Franzi POV:
Ich wusste genau drei Dinge. Naja, ich vermutete sie eher.
Erstens: Elbenwein ist der reine Wahnsinn, zweitens: Thranduil war ein echt krasser Typ und drittens: ich war sturzbesoffen.
Von einem Elben hatte ich erfahren, dass es drei Stufen gab, in der sich der Wein auswirken konnte. Die Erste waren Nuscheln und Einbildungen, die Zweite seltsame Vorstellungen und Dinge, die sich ganz plötzlich vor den Augen veränderten und die Dritte war Spaß, und zwar unendlich viel Spaß. Ich glaube, deshalb hatte ich so viel davon getrunken. Außerdem war ich mir sicher, dass ich zwanzig Finger hatte.
„Haha, guck mal Emmischen, isch kann alle meine Finger gleischzeitisch wie ne Welle bewegen!", rief ich und rannte beinahe gegen eine Wand.
„Man, Franzi. Wie viel hast du eigentlich getrunken?", stöhnte Emmi und ich sah, wie sie alle vier Augen gleichzeitig verdrehte. Warte...vier Augen?
Ich lachte los und deutete auf Emmi, die nicht nur einen, sondern gleich zwei Köpfe hatte. Emmi schlug sich mit zwei Händen gegen beide Stirnen und stöhnte auf. Als sie mich wieder ansah, guckte ich kurz meine zwanzig Finger an und hielt dann acht hoch.
„Wie kannst du so besoffen sein, wenn du nur vier Gläser Wein hattest? Das ist doch nicht normal!", rief Emmi und ich schaute verwundert auf meine acht Finger.
„Vier? Das sind doch acht!", nuschelte ich und Emmi massierte sich die Schläfen.
„Wir sollten die Regel festlegen, dass du keinen Elbenwein mehr trinken darfst, oder überhaut irgendein alkoholisches Getränk.", sagte sie.
„Warum?", fragte ich und zog einen Schmollmund. Emmi drehte sich nur um und ging weiter. Vorsichtig setzte ich mich in Bewegung und ging sicher einige Schritte. Dann stolperte ich und flog der Länge nach hin.

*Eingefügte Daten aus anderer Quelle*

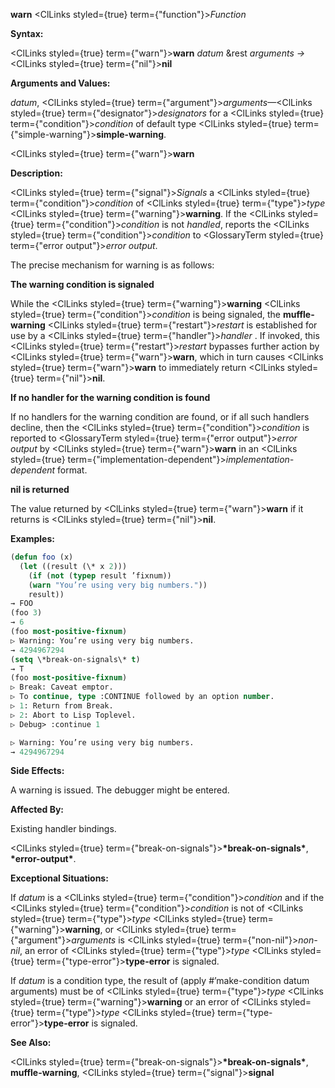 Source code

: **warn** <ClLinks styled={true} term={"function"}><i>Function</i></ClLinks> 



**Syntax:** 



<ClLinks styled={true} term={"warn"}><b>warn</b></ClLinks> *datum* &amp;rest *arguments →* <ClLinks styled={true} term={"nil"}><b>nil</b></ClLinks> 



**Arguments and Values:** 



*datum*, <ClLinks styled={true} term={"argument"}><i>arguments</i></ClLinks>—<ClLinks styled={true} term={"designator"}><i>designators</i></ClLinks> for a <ClLinks styled={true} term={"condition"}><i>condition</i></ClLinks> of default type <ClLinks styled={true} term={"simple-warning"}><b>simple-warning</b></ClLinks>. 







 



 



<ClLinks styled={true} term={"warn"}><b>warn</b></ClLinks> 



**Description:** 



<ClLinks styled={true} term={"signal"}><i>Signals</i></ClLinks> a <ClLinks styled={true} term={"condition"}><i>condition</i></ClLinks> of <ClLinks styled={true} term={"type"}><i>type</i></ClLinks> <ClLinks styled={true} term={"warning"}><b>warning</b></ClLinks>. If the <ClLinks styled={true} term={"condition"}><i>condition</i></ClLinks> is not *handled*, reports the <ClLinks styled={true} term={"condition"}><i>condition</i></ClLinks> to <GlossaryTerm styled={true} term={"error output"}><i>error output</i></GlossaryTerm>. 



The precise mechanism for warning is as follows: 



**The warning condition is signaled** 



While the <ClLinks styled={true} term={"warning"}><b>warning</b></ClLinks> <ClLinks styled={true} term={"condition"}><i>condition</i></ClLinks> is being signaled, the **muffle-warning** <ClLinks styled={true} term={"restart"}><i>restart</i></ClLinks> is established for use by a <ClLinks styled={true} term={"handler"}><i>handler</i></ClLinks> . If invoked, this <ClLinks styled={true} term={"restart"}><i>restart</i></ClLinks> bypasses further action by <ClLinks styled={true} term={"warn"}><b>warn</b></ClLinks>, which in turn causes <ClLinks styled={true} term={"warn"}><b>warn</b></ClLinks> to immediately return <ClLinks styled={true} term={"nil"}><b>nil</b></ClLinks>. 



**If no handler for the warning condition is found** 



If no handlers for the warning condition are found, or if all such handlers decline, then the <ClLinks styled={true} term={"condition"}><i>condition</i></ClLinks> is reported to <GlossaryTerm styled={true} term={"error output"}><i>error output</i></GlossaryTerm> by <ClLinks styled={true} term={"warn"}><b>warn</b></ClLinks> in an <ClLinks styled={true} term={"implementation-dependent"}><i>implementation-dependent</i></ClLinks> format. 



**nil is returned** 



The value returned by <ClLinks styled={true} term={"warn"}><b>warn</b></ClLinks> if it returns is <ClLinks styled={true} term={"nil"}><b>nil</b></ClLinks>. 



**Examples:**
```lisp
(defun foo (x) 
  (let ((result (\* x 2))) 
    (if (not (typep result ’fixnum)) 
	(warn "You’re using very big numbers.")) 
    result)) 
→ FOO 
(foo 3) 
→ 6 
(foo most-positive-fixnum) 
▷ Warning: You’re using very big numbers. 
→ 4294967294 
(setq \*break-on-signals\* t) 
→ T 
(foo most-positive-fixnum) 
▷ Break: Caveat emptor. 
▷ To continue, type :CONTINUE followed by an option number. 
▷ 1: Return from Break. 
▷ 2: Abort to Lisp Toplevel. 
▷ Debug> :continue 1 

▷ Warning: You’re using very big numbers. 
→ 4294967294 
```
**Side Effects:** 



A warning is issued. The debugger might be entered. 



**Affected By:** 



Existing handler bindings. 



<ClLinks styled={true} term={"break-on-signals"}><b>\*break-on-signals\*</b></ClLinks>, **\*error-output\***. 



**Exceptional Situations:** 



If *datum* is a <ClLinks styled={true} term={"condition"}><i>condition</i></ClLinks> and if the <ClLinks styled={true} term={"condition"}><i>condition</i></ClLinks> is not of <ClLinks styled={true} term={"type"}><i>type</i></ClLinks> <ClLinks styled={true} term={"warning"}><b>warning</b></ClLinks>, or <ClLinks styled={true} term={"argument"}><i>arguments</i></ClLinks> is <ClLinks styled={true} term={"non-nil"}><i>non-nil</i></ClLinks>, an error of <ClLinks styled={true} term={"type"}><i>type</i></ClLinks> <ClLinks styled={true} term={"type-error"}><b>type-error</b></ClLinks> is signaled. 



If *datum* is a condition type, the result of (apply #’make-condition datum arguments) must be of <ClLinks styled={true} term={"type"}><i>type</i></ClLinks> <ClLinks styled={true} term={"warning"}><b>warning</b></ClLinks> or an error of <ClLinks styled={true} term={"type"}><i>type</i></ClLinks> <ClLinks styled={true} term={"type-error"}><b>type-error</b></ClLinks> is signaled. 



**See Also:** 



<ClLinks styled={true} term={"break-on-signals"}><b>\*break-on-signals\*</b></ClLinks>, **muffle-warning**, <ClLinks styled={true} term={"signal"}><b>signal</b></ClLinks>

Huch!, dachte ich und schielte über meine Schulter zu dem Übeltäter, der mich auf den Boden befördert hatte. Mir grinste ein äußerst gutaussehender Elb zu, der dann seine Hand ausstreckte, um mir hoch zu helfen.
„Dange.", säuselte ich und warf dem Elben, wie ich hoffte, ein verführerisches Lächeln zu.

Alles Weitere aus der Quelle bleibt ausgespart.